▶ Task goal: Among the entries below, one line contains "Toàn bộ chiến" and another contains "điều kiện chèn". Transcribe those two lines and every line between them, exactly.

▶ Entries supplied:
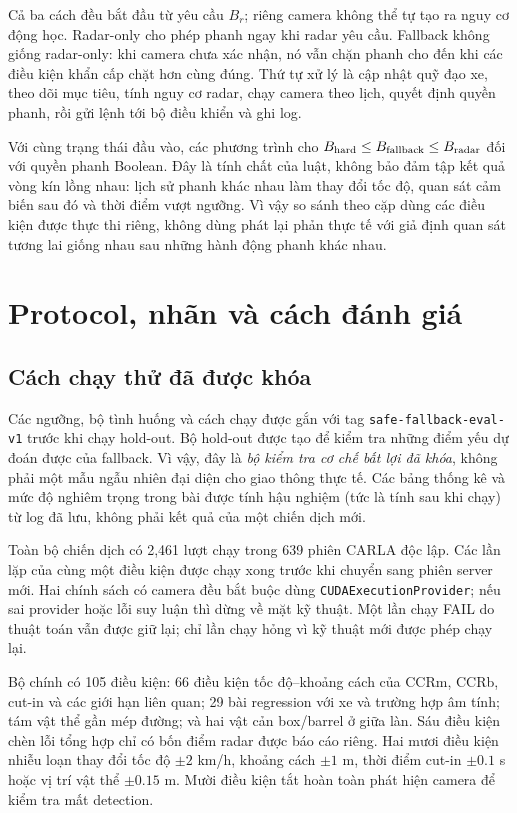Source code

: \documentclass[conference]{IEEEtran}
\begin{document}
Cả ba cách đều bắt đầu từ yêu cầu $B_r$; riêng camera không thể tự tạo ra
nguy cơ động học. Radar-only cho phép phanh ngay khi radar yêu cầu. Fallback
không giống radar-only: khi camera chưa xác nhận, nó vẫn chặn phanh cho đến
khi các điều kiện khẩn cấp chặt hơn cùng đúng. Thứ tự xử lý là cập nhật quỹ
đạo xe, theo dõi mục tiêu, tính nguy cơ radar, chạy camera theo lịch, quyết
định quyền phanh, rồi gửi lệnh tới bộ điều khiển và ghi log.

Với cùng trạng thái đầu vào, các phương trình cho
$B_{\rm hard}\leq B_{\rm fallback}\leq B_{\rm radar}$ đối với quyền phanh
Boolean. Đây là tính chất của luật, không bảo đảm tập kết quả vòng kín
lồng nhau: lịch sử phanh khác nhau làm thay đổi tốc độ, quan sát cảm biến
sau đó và thời điểm vượt ngưỡng. Vì vậy so sánh theo cặp dùng các điều kiện
được thực thi riêng, không dùng phát lại phản thực tế với giả định quan sát
tương lai giống nhau sau những hành động phanh khác nhau.

\section{Protocol, nhãn và cách đánh giá}
\subsection{Cách chạy thử đã được khóa}
Các ngưỡng, bộ tình huống và cách chạy được gắn với tag
\texttt{safe-fallback-eval-v1} trước khi chạy hold-out. Bộ hold-out được tạo
để kiểm tra những điểm yếu dự đoán được của fallback. Vì vậy, đây là
\emph{bộ kiểm tra cơ chế bất lợi đã khóa}, không phải một mẫu ngẫu nhiên đại
diện cho giao thông thực tế. Các bảng thống kê và mức độ nghiêm trọng trong bài được tính hậu nghiệm
(tức là tính sau khi chạy) từ log đã lưu, không phải kết quả của một chiến dịch mới.

Toàn bộ chiến dịch có 2,461 lượt chạy trong 639 phiên CARLA độc lập. Các lần
lặp của cùng một điều kiện được chạy xong trước khi chuyển sang phiên server
mới. Hai chính sách có camera đều bắt buộc dùng
\texttt{CUDAExecutionProvider}; nếu sai provider hoặc lỗi suy luận thì dừng
về mặt kỹ thuật. Một lần chạy FAIL do thuật toán vẫn được giữ lại; chỉ lần
chạy hỏng vì kỹ thuật mới được phép chạy lại.

Bộ chính có 105 điều kiện: 66 điều kiện tốc độ--khoảng cách của CCRm, CCRb,
cut-in và các giới hạn liên quan; 29 bài regression với xe và trường hợp âm
tính; tám vật thể gần mép đường; và hai vật cản box/barrel ở giữa làn. Sáu
điều kiện chèn lỗi tổng hợp chỉ có bốn điểm radar được báo cáo riêng. Hai mươi
điều kiện nhiễu loạn thay đổi tốc độ $\pm2$ km/h, khoảng cách $\pm1$ m, thời
điểm cut-in $\pm0.1$ s hoặc vị trí vật thể $\pm0.15$ m. Mười điều kiện tắt
hoàn toàn phát hiện camera để kiểm tra mất detection.
\end{document}
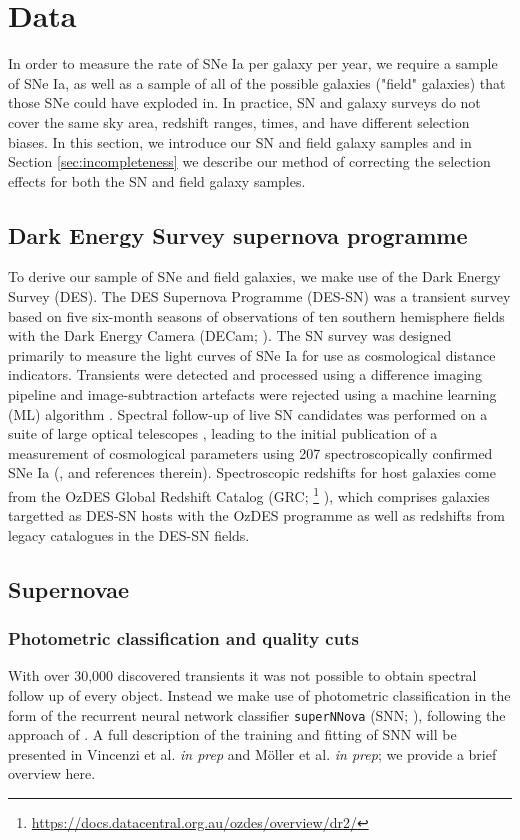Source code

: \documentclass[fleqn,usenatbib]{mnras}
\begin{document}
\section{Data}

In order to measure the rate of SNe Ia per galaxy per year, we require a sample of SNe Ia, as well as a sample of all of the possible galaxies ("field" galaxies) that those SNe could have exploded in. In practice, SN and galaxy surveys do not cover the same sky area, redshift ranges, times, and have different selection biases. In this section, we introduce our SN and field galaxy samples and in Section \ref{sec:incompleteness} we describe our method of correcting the selection effects for both the SN and field galaxy samples.

\label{sec:data}
\subsection{Dark Energy Survey supernova programme \label{subsec:des}}
To derive our sample of SNe and field galaxies, we make use of the Dark Energy Survey (DES). The DES Supernova Programme (DES-SN) was a transient survey based on five six-month seasons of observations of ten southern hemisphere fields with the Dark Energy Camera (DECam; \citealt{Flaugher2015}). The SN survey was designed primarily to measure the light curves of SNe Ia for use as cosmological distance indicators. Transients were detected and processed using a difference imaging pipeline \citep{Kessler2015} and image-subtraction artefacts were rejected using a machine learning (ML) algorithm \citep{Goldstein2015}. Spectral follow-up of live SN candidates was performed on a suite of large optical telescopes \citep{Smith2020a}, leading to the initial publication of a measurement of cosmological parameters using 207 spectroscopically confirmed SNe Ia (\citealt{DESCollaboration2018a}, and references therein). Spectroscopic redshifts for host galaxies come from the OzDES Global Redshift Catalog (GRC; \footnote{\url{https://docs.datacentral.org.au/ozdes/overview/dr2/}} \citealt{Yuan2015,Childress2017,Lidman2020}), which comprises galaxies targetted as DES-SN hosts with the OzDES programme as well as redshifts from legacy catalogues in the DES-SN fields.
\subsection{Supernovae \label{subsec:host_sample}}
\subsubsection{Photometric classification and quality cuts \label{subsubsec:sn_classify}}
With over 30,000 discovered transients it was not possible to obtain spectral follow up of every object. Instead we make use of photometric classification in the form of the recurrent neural network classifier \texttt{superNNova} (SNN; \citealt{Moller2019}), following the approach of \citet{Scolnic2020}. A full description of the training and fitting of SNN will be presented in Vincenzi et al. \textit{in prep} and M\"{o}ller et al. \textit{in prep}; we provide a brief overview here.
\end{document}
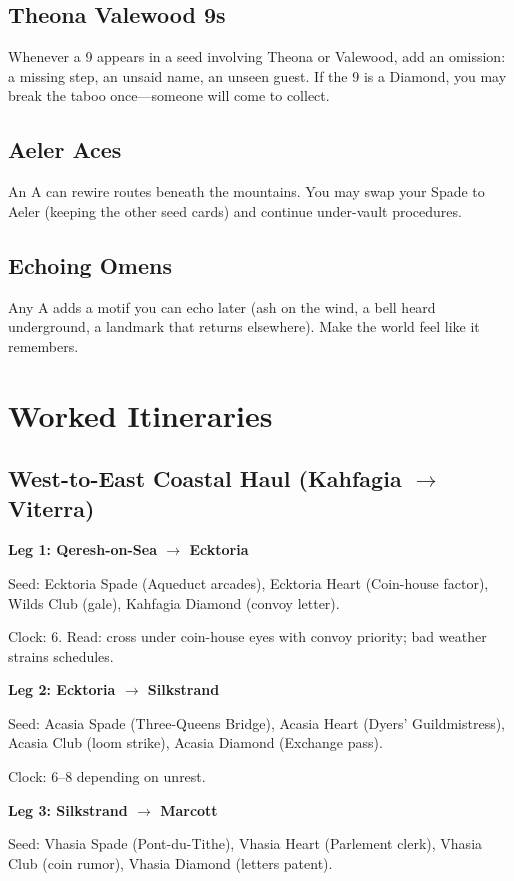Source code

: \subsection{Theona Valewood 9s}
Whenever a 9 appears in a seed involving Theona or Valewood, add an omission: a missing step, an unsaid name, an unseen guest. If the 9 is a Diamond, you may break the taboo once---someone will come to collect.

\subsection{Aeler Aces}
An A can rewire routes beneath the mountains. You may swap your Spade to Aeler (keeping the other seed cards) and continue under-vault procedures.

\subsection{Echoing Omens}
Any A adds a motif you can echo later (ash on the wind, a bell heard underground, a landmark that returns elsewhere). Make the world feel like it remembers.

\section{Worked Itineraries}

\subsection{West-to-East Coastal Haul (Kahfagia $\rightarrow$ Viterra)}

\textbf{Leg 1: Qeresh-on-Sea $\rightarrow$ Ecktoria}

Seed: Ecktoria Spade (Aqueduct arcades), Ecktoria Heart (Coin-house factor), Wilds Club (gale), Kahfagia Diamond (convoy letter).

Clock: 6. Read: cross under coin-house eyes with convoy priority; bad weather strains schedules.

\textbf{Leg 2: Ecktoria $\rightarrow$ Silkstrand}

Seed: Acasia Spade (Three-Queens Bridge), Acasia Heart (Dyers' Guildmistress), Acasia Club (loom strike), Acasia Diamond (Exchange pass).

Clock: 6--8 depending on unrest.

\textbf{Leg 3: Silkstrand $\rightarrow$ Marcott}

Seed: Vhasia Spade (Pont-du-Tithe), Vhasia Heart (Parlement clerk), Vhasia Club (coin rumor), Vhasia Diamond (letters patent).

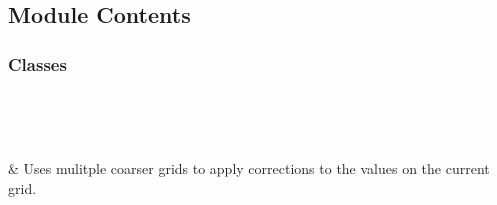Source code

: \documentclass[letterpaper,10pt,english]{sphinxmanual}
\begin{document}
\begin{fulllineitems}

\begin{fulllineitems}
\label{\detokenize{autoapi/Model/index:Model.Model.dim}}
\end{fulllineitems}


\end{fulllineitems}



\section{}
\label{\detokenize{autoapi/MultiGrid/index:module-MultiGrid}}\label{\detokenize{autoapi/MultiGrid/index:multigrid}}\label{\detokenize{autoapi/MultiGrid/index::doc}}

\subsection{Module Contents}
\label{\detokenize{autoapi/MultiGrid/index:module-contents}}

\subsubsection{Classes}
\label{\detokenize{autoapi/MultiGrid/index:classes}}

\begin{savenotes}\sphinxatlongtablestart\begin{longtable}[c]{}
\hline

\endfirsthead

%
{}\\
\hline

\endhead

\hline
{}\\
\endfoot

\endlastfoot

\sphinxAtStartPar
{\hyperref[\detokenize{autoapi/MultiGrid/index:MultiGrid.MultiGrid}]{}}
&
\sphinxAtStartPar
Uses mulitple coarser grids to apply corrections to the values on the current grid.
\\
\hline
\end{longtable}\sphinxatlongtableend\end{savenotes}
\end{document}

▶ Written answer:
Toàn bộ chiến dịch có 2,461 lượt chạy trong 639 phiên CARLA độc lập. Các lần
lặp của cùng một điều kiện được chạy xong trước khi chuyển sang phiên server
mới. Hai chính sách có camera đều bắt buộc dùng
\texttt{CUDAExecutionProvider}; nếu sai provider hoặc lỗi suy luận thì dừng
về mặt kỹ thuật. Một lần chạy FAIL do thuật toán vẫn được giữ lại; chỉ lần
chạy hỏng vì kỹ thuật mới được phép chạy lại.

Bộ chính có 105 điều kiện: 66 điều kiện tốc độ--khoảng cách của CCRm, CCRb,
cut-in và các giới hạn liên quan; 29 bài regression với xe và trường hợp âm
tính; tám vật thể gần mép đường; và hai vật cản box/barrel ở giữa làn. Sáu
điều kiện chèn lỗi tổng hợp chỉ có bốn điểm radar được báo cáo riêng. Hai mươi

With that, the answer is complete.